How to complete this task: Please filter the listing for the string "Tradler" and copy each matching line.

Data for this task:
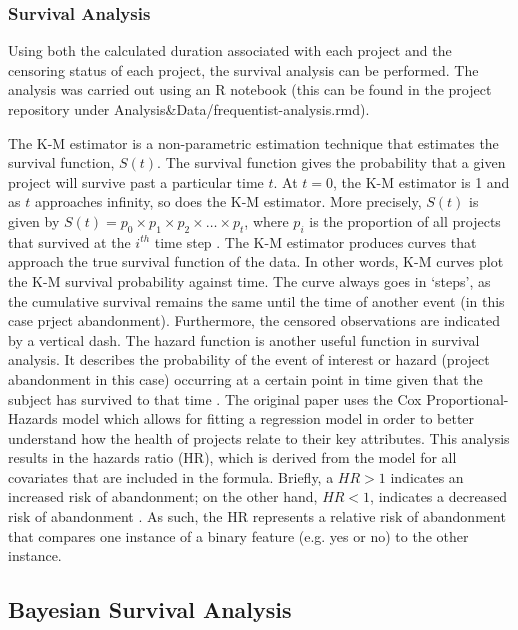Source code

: \documentclass[acmconf]{acmart}
\begin{document}
\subsubsection{Survival Analysis}
Using both the calculated duration associated with each project and the censoring status of each project, the survival analysis can be performed.
The analysis was carried out using an R notebook (this can be found in the project repository under Analysis\&Data/frequentist-analysis.rmd).

The K-M estimator is a non-parametric estimation technique that estimates the survival function, $S(t)$.
The survival function gives the probability that a given project will survive past a particular time $t$.
At $t = 0$, the K-M estimator is 1 and as $t$ approaches infinity, so does the K-M estimator.
More precisely, $S(t)$ is given by  $S(t) = p_0 \times p_1 \times p_2 \times \dots \times p_t$, where $p_i$ is the proportion of all projects that survived at the $i^{th}$ time step \cite{kaplan1958nonparametric}.
The K-M estimator produces curves that approach the true survival function of the data.
In other words, K-M curves plot the K-M survival probability against time.
The curve always goes in ‘steps’, as the cumulative survival remains the same until the time of another event (in this case prject abandonment). Furthermore, the censored observations are indicated by a vertical dash.
The hazard function is another useful function in survival analysis. It describes the probability of the event of interest or hazard (project abandonment in this case) occurring at a certain point in time given that the subject has survived to that time \cite{clark2003go}.
The original paper uses the Cox Proportional-Hazards model which allows for fitting a regression model in order to better understand how the health of projects relate to their key attributes. 
This analysis results in the hazards ratio (HR), which is derived from the model for all covariates that are included in the formula. 
Briefly, a $HR > 1$ indicates an increased risk of abandonment; on the other hand, $HR < 1$, indicates a decreased risk of abandonment \cite{cox1972regression}. 
As such, the HR represents a relative risk of abandonment that compares one instance of a binary feature (e.g. yes or no) to the other instance.

\subsection{Bayesian Survival Analysis}
\end{document}
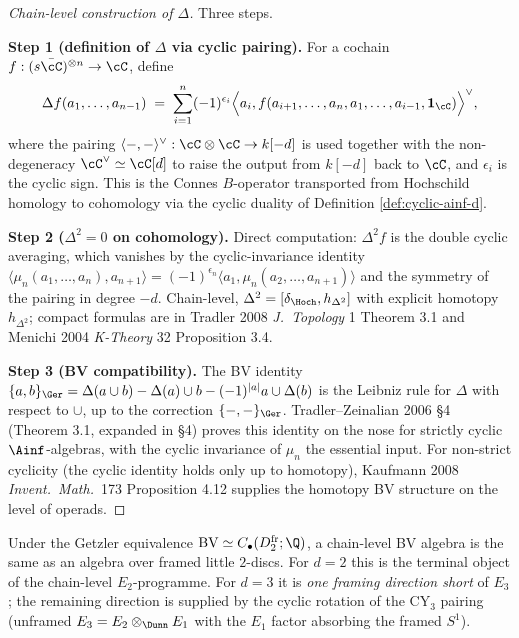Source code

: \begin{proof}[Chain-level construction of $\Delta$]
Three steps.

\textbf{Step 1 (definition of $\Delta$ via cyclic pairing).} For a
cochain $f:(s\bar\cC)^{\otimes n}\to\cC$, define
\[
\Delta f(a_1,\ldots,a_{n-1})\;=\;\sum_{i=1}^{n}(-1)^{\epsilon_i}
\Bigl\langle a_i,f(a_{i+1},\ldots,a_n,a_1,\ldots,a_{i-1},\mathbf 1_\cC)
\Bigr\rangle^\vee,
\]
where the pairing $\langle-,-\rangle^\vee:\cC\otimes\cC\to k[-d]$ is
used together with the non-degeneracy $\cC^\vee\simeq\cC[d]$ to raise
the output from $k[-d]$ back to $\cC$, and $\epsilon_i$ is the cyclic
sign. This is the Connes $B$-operator transported from Hochschild
homology to cohomology via the cyclic duality of Definition
\ref{def:cyclic-ainf-d}.

\textbf{Step 2 ($\Delta^2=0$ on cohomology).} Direct computation:
$\Delta^2 f$ is the double cyclic averaging, which vanishes by the
cyclic-invariance identity
\(
\langle\mu_n(a_1,\ldots,a_n),a_{n+1}\rangle=(-1)^{\epsilon_n}\langle
a_1,\mu_n(a_2,\ldots,a_{n+1})\rangle
\)
and the symmetry of the pairing in degree $-d$. Chain-level,
$\Delta^2 = [\delta_\Hoch,h_{\Delta^2}]$ with explicit homotopy
$h_{\Delta^2}$; compact formulas are in Tradler 2008 \emph{J.\ Topology}
1 Theorem 3.1 and Menichi 2004 \emph{K-Theory} 32 Proposition 3.4.

\textbf{Step 3 (BV compatibility).} The BV identity
$\{a,b\}_\Ger=\Delta(a\cup b)-\Delta(a)\cup b-(-1)^{|a|}a\cup\Delta(b)$
is the Leibniz rule for $\Delta$ with respect to $\cup$, up to the
correction $\{-,-\}_\Ger$. Tradler--Zeinalian 2006 \S 4 (Theorem 3.1,
expanded in \S 4) proves this identity on the nose for strictly
cyclic $\Ainf$-algebras, with the cyclic invariance of $\mu_n$ the
essential input. For non-strict cyclicity (the cyclic identity holds
only up to homotopy), Kaufmann 2008 \emph{Invent.\ Math.}\ 173
Proposition 4.12 supplies the homotopy BV structure on the level of
operads.
\end{proof}

\begin{proposition}
\label{wave-cfg-prop:bv-framed-e2}
Under the Getzler equivalence
$\mathrm{BV}\simeq C_\bullet(D^{\mathrm{fr}}_2;\Q)$, a chain-level BV
algebra is the same as an algebra over framed little $2$-discs. For
$d=2$ this is the terminal object of the chain-level $E_2$-programme.
For $d=3$ it is \emph{one framing direction short} of $E_3$; the
remaining direction is supplied by the cyclic rotation of the CY$_3$
pairing (unframed $E_3 = E_2\otimes_\Dunn E_1$ with the $E_1$ factor
absorbing the framed $S^1$).
\end{proposition}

Response to this exercise:
$h_{\Delta^2}$; compact formulas are in Tradler 2008 \emph{J.\ Topology}
correction $\{-,-\}_\Ger$. Tradler--Zeinalian 2006 \S 4 (Theorem 3.1,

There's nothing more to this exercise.